Now Georgia is at a loss. It is facing a dilemma: the need to provide access to medical marijuana and avoid non-compliance for its pharmacies.  Frankly, it has only one way to proceed. It needs to wait until the DEA reschedules marijuana or until any other federal green light to dispense marijuana from federally licensed facilities. Of course, Georgia can file a legal action against DEA but marijuana remains a Schedule I substance and DEA is enforcing the Controlled Substances Act (I feel like it would be a very tough uphill battle).

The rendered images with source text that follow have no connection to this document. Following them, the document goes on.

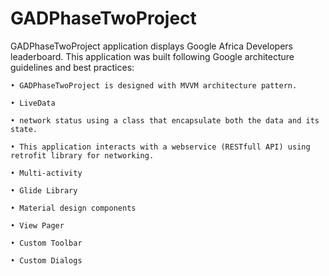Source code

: # GADPhaseTwoProject

GADPhaseTwoProject application displays Google Africa Developers leaderboard. This application was built following Google architecture guidelines and best practices:

    • GADPhaseTwoProject is designed with MVVM architecture pattern.
    
    • LiveData
    
    • network status using a class that encapsulate both the data and its state.

    • This application interacts with a webservice (RESTfull API) using retrofit library for networking.

    • Multi-activity
    
    • Glide Library
    
    • Material design components
    
    • View Pager
    
    • Custom Toolbar
    
    • Custom Dialogs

A legal counsel for Georgia Access to Medical Cannabis Commission (“Commission”) explained in an interview that a congressionally approved budget rider prevents federal agencies from interfering with state approved medical marijuana programs. And it appears that DEA is interfering with Georgia’s state program to expand access to medical marijuana.

But as far as I remember, the rider is expiring shortly and pharmacies are registered by the DEA who exercises broad discretion on whether to renew/issue registration to dispense controlled substance. (Besides, dispensaries remain available to dispense marijuana in Georgia). So an argument could be made that DEA is not interfering with the state program but it warns its registrants against non-compliance with federal law.

So the only feasible approach is to push for rescheduling of marijuana. To remind, the Department of Health and Human Services (HHS) has recommended to reschedule marijuana into Schedule III. (See a related blog post). DEA has not responded to the HHS’s recommendation in any way yet. But many analysts predict (based on various precedents) that DEA will follow the HHS’s recommendation. Several governors also wrote letters to the Biden administration recommending rescheduling by the end of this year and highlighting the benefits of removing cannabis from Schedule I.

Question arises: if marijuana is rescheduled, will pharmacies be able to dispense products containing cannabinoids? It still seems unlikely because the FDA will need to approve pharmaceutical preparations containing cannabis and this could take a long time.

As of today, however, DEA’s warning is clear: if pharmacies dispense cannabis products, they risk having issues with their DEA registration.